** Dataset records **
>>

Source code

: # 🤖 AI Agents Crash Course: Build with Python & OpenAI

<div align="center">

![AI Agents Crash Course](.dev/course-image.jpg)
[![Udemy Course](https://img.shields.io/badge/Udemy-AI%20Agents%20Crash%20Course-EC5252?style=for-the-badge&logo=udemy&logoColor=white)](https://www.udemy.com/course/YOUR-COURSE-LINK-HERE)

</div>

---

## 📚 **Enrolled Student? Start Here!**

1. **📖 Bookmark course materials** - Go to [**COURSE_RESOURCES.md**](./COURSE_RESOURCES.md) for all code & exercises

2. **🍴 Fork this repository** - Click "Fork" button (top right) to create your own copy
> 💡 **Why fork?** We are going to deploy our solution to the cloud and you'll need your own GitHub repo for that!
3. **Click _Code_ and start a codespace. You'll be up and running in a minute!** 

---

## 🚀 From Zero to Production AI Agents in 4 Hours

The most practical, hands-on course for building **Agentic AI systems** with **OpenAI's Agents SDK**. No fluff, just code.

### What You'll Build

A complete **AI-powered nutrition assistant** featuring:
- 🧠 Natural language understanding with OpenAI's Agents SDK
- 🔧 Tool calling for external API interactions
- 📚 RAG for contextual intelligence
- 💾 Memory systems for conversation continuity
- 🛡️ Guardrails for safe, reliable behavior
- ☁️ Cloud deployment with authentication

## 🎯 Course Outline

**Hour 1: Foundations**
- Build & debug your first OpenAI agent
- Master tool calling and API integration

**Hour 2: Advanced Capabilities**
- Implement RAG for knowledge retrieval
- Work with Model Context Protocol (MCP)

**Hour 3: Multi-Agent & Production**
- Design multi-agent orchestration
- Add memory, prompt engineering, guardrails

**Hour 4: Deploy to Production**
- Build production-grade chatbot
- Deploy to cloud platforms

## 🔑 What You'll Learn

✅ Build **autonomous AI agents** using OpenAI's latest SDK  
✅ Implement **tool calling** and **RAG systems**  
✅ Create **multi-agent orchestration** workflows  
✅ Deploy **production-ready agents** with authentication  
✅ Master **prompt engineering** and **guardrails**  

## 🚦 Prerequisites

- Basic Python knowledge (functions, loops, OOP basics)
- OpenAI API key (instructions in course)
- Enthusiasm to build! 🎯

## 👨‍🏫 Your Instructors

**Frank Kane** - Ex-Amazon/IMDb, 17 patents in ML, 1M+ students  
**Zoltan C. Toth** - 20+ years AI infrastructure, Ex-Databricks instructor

<<

** Task instructions **
Where a line in the entries holds "calling", copy that line.

** Written answer **
- 🔧 Tool calling for external API interactions
- Master tool calling and API integration
✅ Implement **tool calling** and **RAG systems**  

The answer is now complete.